Activities, both past and present, as well as information about how to sign up to get involved with the project, can be found on the dedicated website here.
Martin Heidegger’s original and audacious engagement with the thinkers of Greek antiquity is still little acknowledged in much, especially English-speaking, Classical scholarship. Only recently, as Heidegger’s Collected Works nears completion, and with newly added translations from it into English, has it become far clearer both how important the early Greeks were to the development of Heidegger’s thought, and how much of his thinking was developed in direct conversation with the most important philologists in his own time.
The work of the German philologists of the late nineteenth century had revolutionary consequences, especially for the interpretation of the earliest Greek thinkers. In dialogue with this transformation in interpretation, Heidegger reopened the question of how, not only the thought of Plato and Aristotle, but also that of Parmenides, Anaximander and Heraclitus connects and lays the ground for contemporary philosophical work. This was never merely an archaeology, but, he believed, transforms the thinking of the present.
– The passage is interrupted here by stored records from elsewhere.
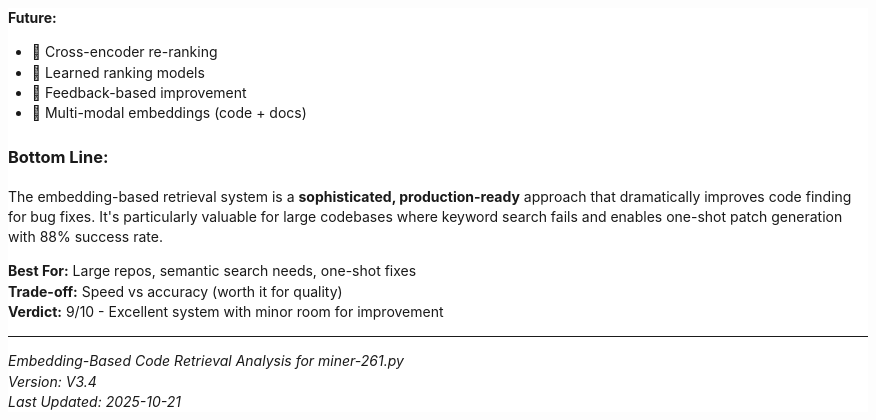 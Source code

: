 **Future:**
- 🔮 Cross-encoder re-ranking
- 🔮 Learned ranking models
- 🔮 Feedback-based improvement
- 🔮 Multi-modal embeddings (code + docs)

### **Bottom Line:**

The embedding-based retrieval system is a **sophisticated, production-ready** approach that dramatically improves code finding for bug fixes. It's particularly valuable for large codebases where keyword search fails and enables one-shot patch generation with 88% success rate.

**Best For:** Large repos, semantic search needs, one-shot fixes  
**Trade-off:** Speed vs accuracy (worth it for quality)  
**Verdict:** 9/10 - Excellent system with minor room for improvement

---

*Embedding-Based Code Retrieval Analysis for miner-261.py*  
*Version: V3.4*  
*Last Updated: 2025-10-21*

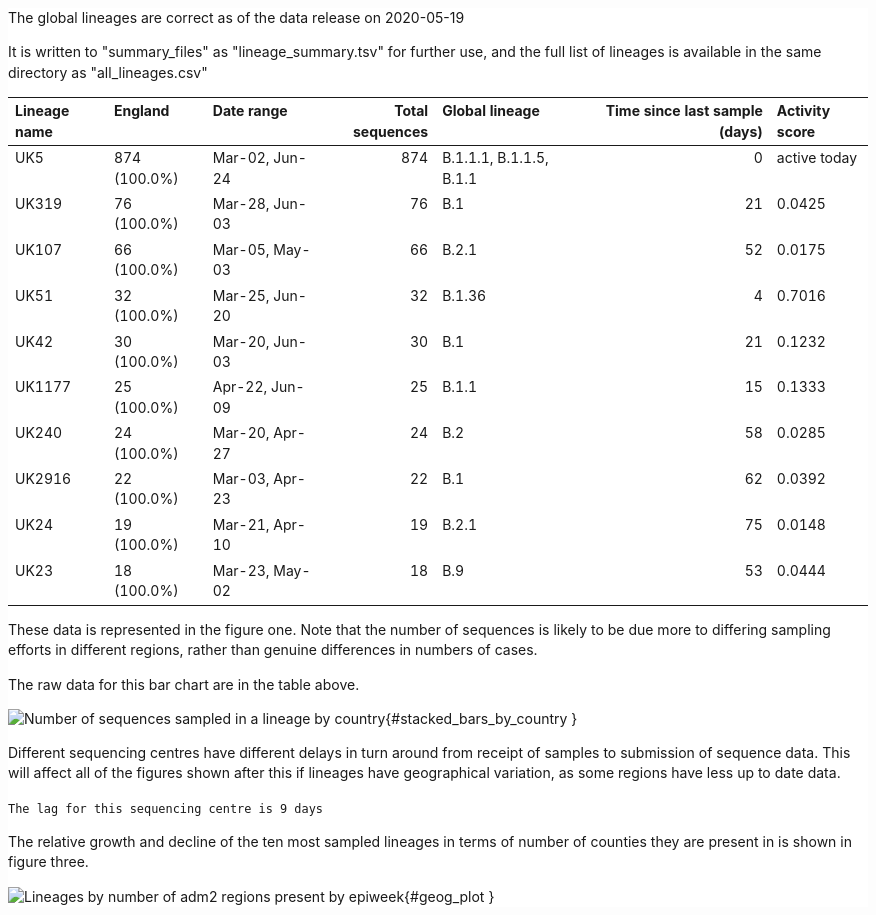 

The global lineages are correct as of the data release on 2020-05-19


It is written to "summary_files" as "lineage_summary.tsv" for further use, and the full list of lineages is available in the same directory as "all_lineages.csv"



| Lineage name   | England      | Date range     |   Total sequences | Global lineage          |   Time since last sample (days) | Activity score   |
|:---------------|:-------------|:---------------|------------------:|:------------------------|--------------------------------:|:-----------------|
| UK5            | 874 (100.0%) | Mar-02, Jun-24 |               874 | B.1.1.1, B.1.1.5, B.1.1 |                               0 | active today     |
| UK319          | 76 (100.0%)  | Mar-28, Jun-03 |                76 | B.1                     |                              21 | 0.0425           |
| UK107          | 66 (100.0%)  | Mar-05, May-03 |                66 | B.2.1                   |                              52 | 0.0175           |
| UK51           | 32 (100.0%)  | Mar-25, Jun-20 |                32 | B.1.36                  |                               4 | 0.7016           |
| UK42           | 30 (100.0%)  | Mar-20, Jun-03 |                30 | B.1                     |                              21 | 0.1232           |
| UK1177         | 25 (100.0%)  | Apr-22, Jun-09 |                25 | B.1.1                   |                              15 | 0.1333           |
| UK240          | 24 (100.0%)  | Mar-20, Apr-27 |                24 | B.2                     |                              58 | 0.0285           |
| UK2916         | 22 (100.0%)  | Mar-03, Apr-23 |                22 | B.1                     |                              62 | 0.0392           |
| UK24           | 19 (100.0%)  | Mar-21, Apr-10 |                19 | B.2.1                   |                              75 | 0.0148           |
| UK23           | 18 (100.0%)  | Mar-23, May-02 |                18 | B.9                     |                              53 | 0.0444           |


These data is represented in the figure one. Note that the number of sequences is likely to be due more to differing sampling efforts in different regions, rather than genuine differences in numbers of cases. 

The raw data for this bar chart are in the table above.


![Number of sequences sampled in a lineage by country](/cephfs/covid/bham/raccoon-dog/2020-07-03/analysis/7/regional_reports/SHEF/figures/report_SHEF_stacked_bars_by_country_1.png){#stacked_bars_by_country }


Different sequencing centres have different delays in turn around from receipt of samples to submission of sequence data. 
This will affect all of the figures shown after this if lineages have geographical variation, as some regions have less up to date data.


```
The lag for this sequencing centre is 9 days
```



The relative growth and decline of the ten most sampled lineages in terms of number of counties they are present in is shown in figure three. 



![Lineages by number of adm2 regions present by epiweek](/cephfs/covid/bham/raccoon-dog/2020-07-03/analysis/7/regional_reports/SHEF/figures/report_SHEF_geog_plot_1.png){#geog_plot }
We aim to make Heidegger’s profound contribution to classical thought more widely accessible. Although we do work with the original German and Greek texts, we ensure that even those without fluency in these languages can participate fully. The working language of these projects is English.
Bringing philosophers and classicists into dialogue, we open the way for fruitful exchange between contemporary thinkers interested in Heidegger and classical discourse.